United States District Court, E.D. Wisconsin

January 4, 2017



          LYNN ADELMAN District Judge

         Plaintiff Snap-on Incorporated alleges that defendant Harbor Freight Tools USA, Inc., has infringed U.S. Design Patent No. D730, 612 (the '612 patent). Before me now is Snap-on's motion for a preliminary injunction.

         I. BACKGROUND

         Snap-on designs, markets, and sells tools, garage accessories, and other equipment. It primarily sells its products to automotive repair technicians and automotive service-shop owners through independently owned and operated franchises. These franchisees purchase Snap-on's products from Snap-on and operate Snap-on branded trucks. The franchisees then drive around to the service shops on their routes and offer to sell the shop owners and technicians the Snap-on products in their trucks. In addition to selling its products through franchisees, Snap-on sells through distributors and the Internet.

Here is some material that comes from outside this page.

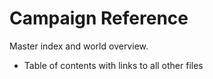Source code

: # Campaign Reference

Master index and world overview.

- Table of contents with links to all other files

         Snap-on's products include garage floor jacks, which are used to lift a portion of a vehicle from the ground so that the underneath of the vehicle can be accessed for service. These jacks typically use some type of hand-held mechanism, such as a lever, to operate a hydraulic pump that raises the vehicle using a lift arm. Before 2014, Snap- on sold three different types of garage floor jacks. In about 2012, Snap-on decided to create a new line of floor jacks, designed to be longer-lasting and of higher quality than the existing floor jacks on the market. In 2013, Snap-on engaged a third-party, VIS, LLC, to help it design the new jacks. The jacks that Snap-on eventually developed are known are the FJ200 2-ton jack and the FJ300 3-ton jack. On June 18, 2014, VIS, LLC filed an application for a patent on the design embodied in the FJ200 and the FJ300. On May 26, 2015, the '612 patent was granted to VIS, LLC, which later assigned the patent to Snap-on. Snap-on began selling the FJ200 in August 2014, and it began selling the FJ300 in March 2016. The retail price for the FJ200 is $550.50, and the retail price for the FJ300 is $651.25.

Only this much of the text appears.